In Washington’s favored scenario, China becomes a sort of Gulliver-style giant held down and tied in place by feisty multitudes of tiny Lilliputians. What the state department may have forgotten is that, in Jonathan Swift’s tale, Gulliver and his undersized captors reach an uneasy accommodation, then fall out violently. To the US’ dismay, the last ASEAN summit, held in Phnom Penh in July, ended in unprecedented confusion after member governments failed to agree a final communique. US allies the Philippines and Vietnam wanted to insert a reference to China’s attempts to assert ownership over disputed, possibly oil-rich island territories in the South China Sea.
However, others were less ready to beard the Beijing behemoth. Cambodia, which hosted the meeting and is heavily dependent on Chinese aid and investment, blocked the proposed text. Now attention is switching to the next ASEAN summit in Phnom Penh in November. During a meeting in the Cook Islands on Friday last week with leaders of South Pacific island nations, Clinton pledged to continue helping to maintain security in the region and to protect the flow of maritime commerce. She also called on China to “act in a fair and transparent way” in the Pacific, the Wall Street Journal reported.
“We want them [China] to play a positive role in navigation and maritime security issues,” she said. “We want to see them contribute to sustainable development for the people of the Pacific, to protect the precious environment, including the ocean, and to pursue economic activity that will benefit the people.”
Some progress has been made on an agreement between ASEAN and China on a “code of conduct” for managing territorial disputes before they become flashpoints. However, Beijing continues to want to deal with such issues bilaterally, while the US believes the ASEAN countries will be more able to stand up for themselves if they act collectively in multilateral forums.
“The most important thing is that we end up in a diplomatic process where these issues are addressed in a strong diplomatic conversation between a unified ASEAN and China rather than through any kind of coercion,” a senior Clinton official said.
US involvement (many in China prefer to call it meddling) has deepened since Obama decided last year to switch attention and resources to the Asia-Pacific region as US commitments in the Middle East, Afghanistan and Europe ebbed.
In controversial remarks made in Vietnam two years ago, Clinton said freedom of navigation in the South China Sea was a US “national interest.”
Clinton has made numerous visits to the region since then. Later this week she will travel to Beijing to raise her concerns directly with China’s leaders. She will also visit Brunei, another ASEAN member. The US has formal defense arrangements with Japan, South Korea, the Philippines, Thailand and Australia, and close security partnerships with Taiwan, Singapore and Indonesia.

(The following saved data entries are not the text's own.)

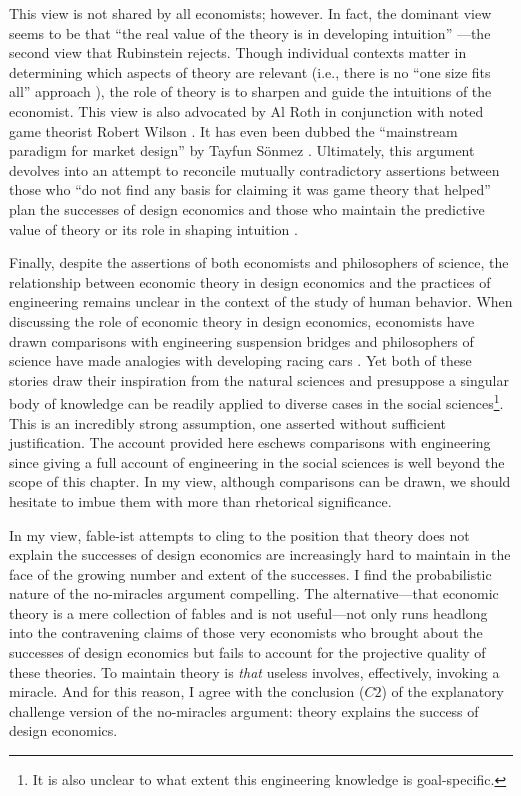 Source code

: This view is not shared by all economists; however. In fact, the dominant view seems to be that ``the real value of the theory is in developing intuition'' \autocite[172]{mcafee1996}---the second view that Rubinstein \autocite*{rubinstein2012} rejects. Though individual contexts matter in determining which aspects of theory are relevant (i.e., there is no ``one size fits all'' approach \autocite[C94]{binmore2002}), the role of theory is to sharpen and guide the intuitions of the economist. This view is also advocated by Al Roth in conjunction with noted game theorist Robert Wilson \autocite*{roth2019}. It has even been dubbed the ``mainstream paradigm for market design'' by Tayfun Sönmez \autocite*[10]{sönmez2023minimalist}. Ultimately, this argument devolves into an attempt to reconcile mutually contradictory assertions between those who ``do not find any basis for claiming it was game theory that helped'' \autocite[above]{rubinstein2012} plan the successes of design economics and those who maintain the predictive value of theory or its role in shaping intuition \autocite{roth2019}. 

Finally, despite the assertions of both economists and philosophers of science, the relationship between economic theory in design economics and the practices of engineering remains unclear in the context of the study of human behavior. When discussing the role of economic theory in design economics, economists have drawn comparisons with engineering suspension bridges \autocite{roth2002} and philosophers of science have made analogies with developing racing cars \autocite{alexandrova2009}. Yet both of these stories draw their inspiration from the natural sciences and presuppose a singular body of knowledge can be readily applied to diverse cases in the social sciences\footnote{It is also unclear to what extent this engineering knowledge is goal-specific.}. This is an incredibly strong assumption, one asserted without sufficient justification. The account provided here eschews comparisons with engineering since giving a full account of engineering in the social sciences is well beyond the scope of this chapter. In my view, although comparisons can be drawn, we should hesitate to imbue them with more than rhetorical significance.

In my view, fable-ist attempts to cling to the position that theory does not explain the successes of design economics are increasingly hard to maintain in the face of the growing number and extent of the successes. I find the probabilistic nature of the no-miracles argument compelling. The alternative---that economic theory is a mere collection of fables and is not useful---not only runs headlong into the contravening claims of those very economists who brought about the successes of design economics but fails to account for the projective quality of these theories. To maintain theory is \textit{that} useless involves, effectively, invoking a miracle. And for this reason, I agree with the conclusion ($C2$) of the explanatory challenge version of the no-miracles argument: theory explains the success of design economics.


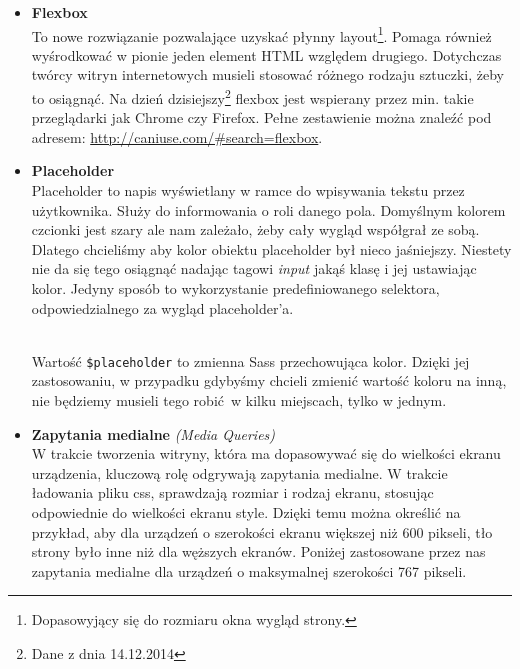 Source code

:         \begin{itemize}
          \item \textbf{Flexbox}\\
            To nowe rozwiązanie pozwalające uzyskać płynny layout\footnote{Dopasowyjący się do rozmiaru okna wygląd strony.}. Pomaga również wyśrodkować w pionie jeden element HTML względem drugiego. Dotychczas twórcy witryn internetowych musieli stosować różnego rodzaju sztuczki, żeby to osiągnąć. Na dzień dzisiejszy\footnote{Dane z dnia 14.12.2014} flexbox jest wspierany przez min. takie przeglądarki jak Chrome czy Firefox. Pełne zestawienie można znaleźć pod adresem: \url{http://caniuse.com/\#search=flexbox}. \\
            

          \item \textbf{Placeholder}\\
            Placeholder to napis wyświetlany w ramce do wpisywania tekstu przez użytkownika. Służy do informowania o roli danego pola. Domyślnym kolorem czcionki jest szary ale nam zależało, żeby cały wygląd współgrał ze sobą. Dlatego chcieliśmy aby kolor obiektu placeholder był nieco jaśniejszy. Niestety nie da się tego osiągnąć nadając tagowi \emph{input} jakąś klasę i jej ustawiając kolor. Jedyny sposób to wykorzystanie predefiniowanego selektora, odpowiedzialnego za wygląd placeholder'a.

            \begin{code}
              
            \end{code}\\

            Wartość \texttt{\$placeholder} to zmienna Sass przechowująca kolor. Dzięki jej zastosowaniu, w przypadku gdybyśmy chcieli zmienić wartość koloru na inną, nie będziemy musieli tego robić w kilku miejscach, tylko w jednym.

          \item \textbf{Zapytania medialne} \emph{(Media Queries)}\\ 
            W trakcie tworzenia witryny, która ma dopasowywać się do wielkości ekranu urządzenia, kluczową rolę odgrywają zapytania medialne. W trakcie ładowania pliku css, sprawdzają rozmiar i rodzaj ekranu, stosując odpowiednie do wielkości ekranu style. Dzięki temu można określić na przykład, aby dla urządzeń o szerokości ekranu większej niż 600 pikseli, tło strony było inne niż dla węższych ekranów.
            Poniżej zastosowane przez nas zapytania medialne dla urządzeń o maksymalnej szerokości 767 pikseli.
            \begin{code}
              
            \end{code}
        \end{itemize}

The latter is valued as a Muslim, pro-Western business partner and an important counter-terrorism ally. Obama also announced new deployments and facilities in the Philippines and Australia. The other main areas of potential confrontation with China are the East China Sea, where Japan is embroiled in long-running disputes, and Taiwan.
Regardless of US assurances, growing fears about China’s long-term intentions are producing tangible changes.
“Military budgets are growing rapidly. China’s defense budget will nearly double in three years, Southeast Asian countries increased defense spending by an average of 13.5 percent in 2011, and Asia’s overall military spending will likely outstrip Europe’s for the first time this year,” Rowan Callick said in an article in Foreign Policy entitled Powder Keg in the Pacific.
The focus on security is in danger of obscuring other issues. Human Rights Watch said Indonesian authorities had failed adequately to address increasing incidents of mob violence by militant Islamist groups in Java and Sumatra against religious minorities, including the Ahmadiyah, Christians and Shiite Muslims.
“[US] Secretary Clinton should press the Indonesian government to take concrete steps to address rising religious intolerance. Indonesia needs to recognize that oppressive laws and policies against religious minorities fuel violence and discrimination,” Human Rights Watch said.
Clinton should also quiz her hosts about the detention of nearly 100 political prisoners, the rights group added.